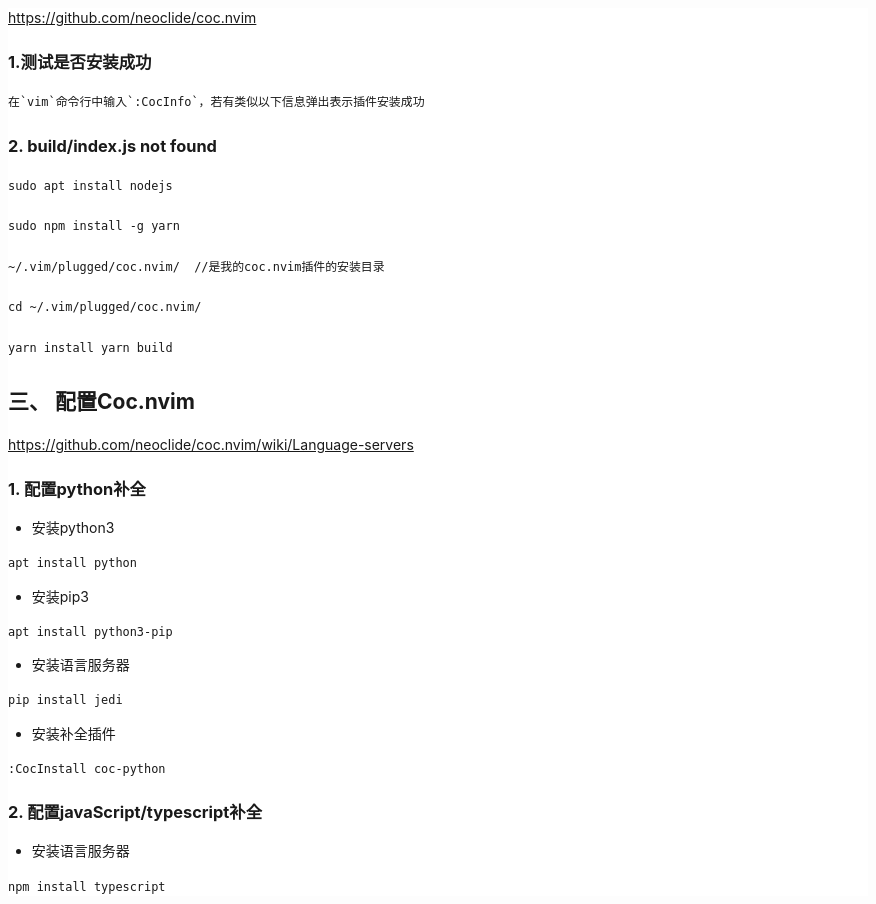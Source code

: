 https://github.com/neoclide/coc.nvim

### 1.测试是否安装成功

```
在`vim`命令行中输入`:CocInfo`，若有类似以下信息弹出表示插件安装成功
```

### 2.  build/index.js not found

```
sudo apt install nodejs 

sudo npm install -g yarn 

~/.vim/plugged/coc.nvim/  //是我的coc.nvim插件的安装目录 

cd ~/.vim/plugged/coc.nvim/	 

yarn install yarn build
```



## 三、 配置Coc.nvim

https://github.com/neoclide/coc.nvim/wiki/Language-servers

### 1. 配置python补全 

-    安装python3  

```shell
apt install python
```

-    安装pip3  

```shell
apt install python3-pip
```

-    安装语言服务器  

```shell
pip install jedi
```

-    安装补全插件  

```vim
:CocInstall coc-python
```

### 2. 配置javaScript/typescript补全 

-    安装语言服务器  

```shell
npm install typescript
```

### Activity
Write out the whole listing exactly. Pictures stay out.

### Finished exercise
Source code

: https://github.com/neoclide/coc.nvim

### 1.测试是否安装成功

```
在`vim`命令行中输入`:CocInfo`，若有类似以下信息弹出表示插件安装成功
```

### 2.  build/index.js not found

```
sudo apt install nodejs 

sudo npm install -g yarn 

~/.vim/plugged/coc.nvim/  //是我的coc.nvim插件的安装目录 

cd ~/.vim/plugged/coc.nvim/	 

yarn install yarn build
```



## 三、 配置Coc.nvim

https://github.com/neoclide/coc.nvim/wiki/Language-servers

### 1. 配置python补全 

-    安装python3  

```shell
apt install python
```

-    安装pip3  

```shell
apt install python3-pip
```

-    安装语言服务器  

```shell
pip install jedi
```

-    安装补全插件  

```vim
:CocInstall coc-python
```

### 2. 配置javaScript/typescript补全 

-    安装语言服务器  

```shell
npm install typescript
```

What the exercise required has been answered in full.